*What is required*: The records below are to be repeated exactly, minus any pictures.

*** Opening of Source material ***

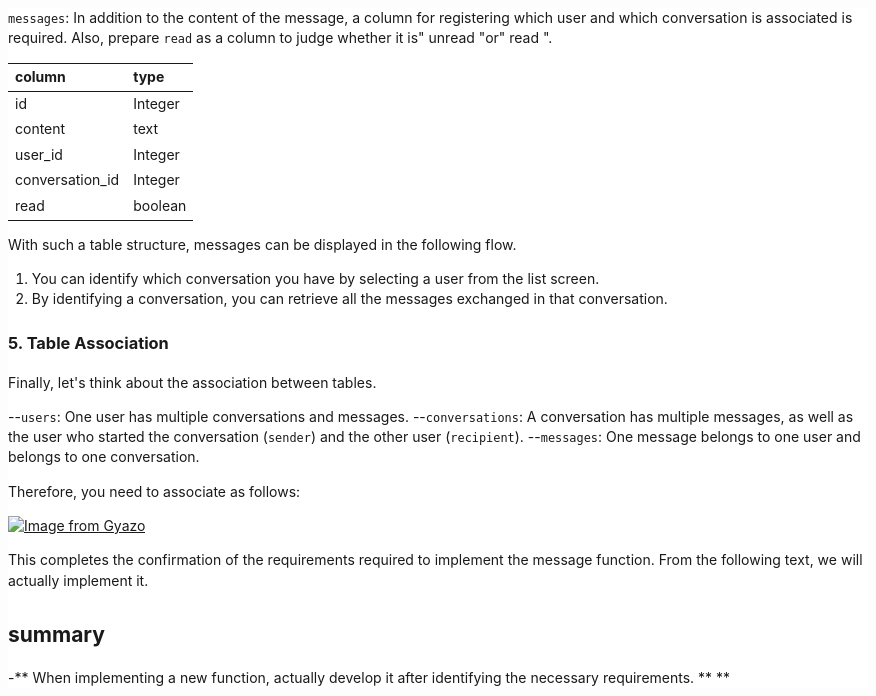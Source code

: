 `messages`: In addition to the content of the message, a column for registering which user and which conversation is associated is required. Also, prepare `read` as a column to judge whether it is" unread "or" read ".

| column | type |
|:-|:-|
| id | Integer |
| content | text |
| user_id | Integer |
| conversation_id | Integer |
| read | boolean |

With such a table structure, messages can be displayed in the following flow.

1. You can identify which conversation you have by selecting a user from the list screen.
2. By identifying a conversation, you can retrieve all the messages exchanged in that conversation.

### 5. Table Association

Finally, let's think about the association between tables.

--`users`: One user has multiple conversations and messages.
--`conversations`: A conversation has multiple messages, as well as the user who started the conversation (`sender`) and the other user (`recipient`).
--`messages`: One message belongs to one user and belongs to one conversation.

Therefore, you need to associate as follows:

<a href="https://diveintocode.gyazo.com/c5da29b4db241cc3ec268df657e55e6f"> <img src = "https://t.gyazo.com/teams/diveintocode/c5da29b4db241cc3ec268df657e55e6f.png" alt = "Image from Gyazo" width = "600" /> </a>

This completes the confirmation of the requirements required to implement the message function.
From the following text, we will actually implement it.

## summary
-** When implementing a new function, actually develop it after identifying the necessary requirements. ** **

*** Close of Source material ***

*Output of the task*:
Source code

: `messages`: In addition to the content of the message, a column for registering which user and which conversation is associated is required. Also, prepare `read` as a column to judge whether it is" unread "or" read ".

| column | type |
|:-|:-|
| id | Integer |
| content | text |
| user_id | Integer |
| conversation_id | Integer |
| read | boolean |

With such a table structure, messages can be displayed in the following flow.

1. You can identify which conversation you have by selecting a user from the list screen.
2. By identifying a conversation, you can retrieve all the messages exchanged in that conversation.

### 5. Table Association

Finally, let's think about the association between tables.

--`users`: One user has multiple conversations and messages.
--`conversations`: A conversation has multiple messages, as well as the user who started the conversation (`sender`) and the other user (`recipient`).
--`messages`: One message belongs to one user and belongs to one conversation.

Therefore, you need to associate as follows:

<a href="https://diveintocode.gyazo.com/c5da29b4db241cc3ec268df657e55e6f"> <img src = "https://t.gyazo.com/teams/diveintocode/c5da29b4db241cc3ec268df657e55e6f.png" alt = "Image from Gyazo" width = "600" /> </a>

This completes the confirmation of the requirements required to implement the message function.
From the following text, we will actually implement it.

## summary
-** When implementing a new function, actually develop it after identifying the necessary requirements. ** **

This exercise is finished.